A new Beginning
The reconstruction of St. Matthew’s Church
After the war, St. Matthew’s Church found itself in ruins in a no man’s land. Almost nothing remained of the old Tiergarten district. Only the ruins of the so-called “Haus des Fremdenverkehrs” (House of Tourism) – remnants of Speer’s “Germania” plans – still stood to the east of the church, as well as individual buildings of the old Tiergarten district such as Villa Parey or Villa Gontard.
For a long time, it remained unclear what was to become of the church: The congregation considered both demolition and a modest community center building. After negotiations with the Berlin State Conservator Hinnerk Scheper, who favored a historical reconstruction, the congregation decided in favor of reconstruction and – after rejected variants of the architect Erich Splitt as well as the director of the Kirchliches Baumtes Curt Steinberg – commissioned the Berlin architect Jürgen Emmerich: reconstructed on the outside in the version of Friedrich August Stüler – modernized on the inside.

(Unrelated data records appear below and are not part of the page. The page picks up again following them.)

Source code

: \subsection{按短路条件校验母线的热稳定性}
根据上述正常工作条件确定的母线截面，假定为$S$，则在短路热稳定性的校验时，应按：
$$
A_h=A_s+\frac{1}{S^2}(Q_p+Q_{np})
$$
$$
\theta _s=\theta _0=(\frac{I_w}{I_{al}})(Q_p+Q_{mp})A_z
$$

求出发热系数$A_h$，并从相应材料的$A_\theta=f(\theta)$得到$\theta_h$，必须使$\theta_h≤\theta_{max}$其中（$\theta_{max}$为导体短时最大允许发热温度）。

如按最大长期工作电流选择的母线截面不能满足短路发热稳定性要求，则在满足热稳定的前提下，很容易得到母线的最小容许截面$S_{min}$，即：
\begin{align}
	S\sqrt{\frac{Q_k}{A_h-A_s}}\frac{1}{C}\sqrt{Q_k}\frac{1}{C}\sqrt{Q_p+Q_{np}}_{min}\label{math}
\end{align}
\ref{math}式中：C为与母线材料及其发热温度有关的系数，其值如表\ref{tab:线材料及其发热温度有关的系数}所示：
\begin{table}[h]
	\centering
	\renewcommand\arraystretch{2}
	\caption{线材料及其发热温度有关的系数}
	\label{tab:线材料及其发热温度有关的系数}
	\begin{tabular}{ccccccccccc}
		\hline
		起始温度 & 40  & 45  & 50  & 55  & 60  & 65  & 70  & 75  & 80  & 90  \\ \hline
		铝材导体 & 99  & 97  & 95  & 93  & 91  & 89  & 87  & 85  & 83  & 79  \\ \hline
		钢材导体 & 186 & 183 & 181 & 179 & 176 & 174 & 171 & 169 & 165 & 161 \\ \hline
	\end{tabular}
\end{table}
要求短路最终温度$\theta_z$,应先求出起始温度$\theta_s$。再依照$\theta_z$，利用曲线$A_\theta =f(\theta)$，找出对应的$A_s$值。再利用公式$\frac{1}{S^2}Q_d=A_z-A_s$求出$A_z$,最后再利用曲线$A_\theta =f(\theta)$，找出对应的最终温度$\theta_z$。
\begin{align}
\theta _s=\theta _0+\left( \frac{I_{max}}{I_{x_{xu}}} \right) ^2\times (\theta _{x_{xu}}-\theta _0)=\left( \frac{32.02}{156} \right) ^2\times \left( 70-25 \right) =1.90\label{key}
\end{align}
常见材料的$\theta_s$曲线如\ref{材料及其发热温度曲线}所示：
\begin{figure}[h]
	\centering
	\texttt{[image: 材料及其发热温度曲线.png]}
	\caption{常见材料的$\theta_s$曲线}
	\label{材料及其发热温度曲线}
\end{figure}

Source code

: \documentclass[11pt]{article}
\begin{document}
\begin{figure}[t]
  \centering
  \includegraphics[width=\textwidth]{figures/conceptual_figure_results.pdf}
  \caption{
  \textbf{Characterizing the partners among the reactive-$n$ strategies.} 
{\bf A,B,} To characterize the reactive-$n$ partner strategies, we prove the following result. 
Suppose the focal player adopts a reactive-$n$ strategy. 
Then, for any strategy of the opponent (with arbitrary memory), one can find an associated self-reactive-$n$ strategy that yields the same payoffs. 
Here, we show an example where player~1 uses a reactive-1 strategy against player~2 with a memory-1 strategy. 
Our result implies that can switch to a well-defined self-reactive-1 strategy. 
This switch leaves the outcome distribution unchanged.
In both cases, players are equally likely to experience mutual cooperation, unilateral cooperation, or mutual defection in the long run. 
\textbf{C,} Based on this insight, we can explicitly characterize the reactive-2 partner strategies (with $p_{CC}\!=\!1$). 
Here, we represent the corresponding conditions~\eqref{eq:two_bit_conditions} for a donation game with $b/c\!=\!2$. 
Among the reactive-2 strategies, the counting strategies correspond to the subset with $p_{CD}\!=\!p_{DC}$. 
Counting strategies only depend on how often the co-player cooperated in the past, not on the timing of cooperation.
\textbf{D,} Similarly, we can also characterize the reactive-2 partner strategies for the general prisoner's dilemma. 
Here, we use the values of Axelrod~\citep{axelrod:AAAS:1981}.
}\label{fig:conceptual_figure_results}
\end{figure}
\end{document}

When the rebuilt church was consecrated on May 28, 1960, the Protestant Bishop Otto Dibelius made a historical bow: “Let the new beginning made today be a beginning like the first one was!” Just as the church heralded the beginning of a new neighborhood when it was built, so the rebuilt structure was to become the cornerstone of a new neighborhood.
A little later, the Kulturforum grew: First the Philharmonie (1963), then the Neue Nationalgalerie (New National Gallery) (1968). Little by little, a new West Berlin cultural quarter emerged-now on the outskirts of the city. The construction of the Berlin Wall from August 13, 1961, made the nascent Kulturforum a cultural “outpost” of West Berlin – on the horizon the dream of a reunified city.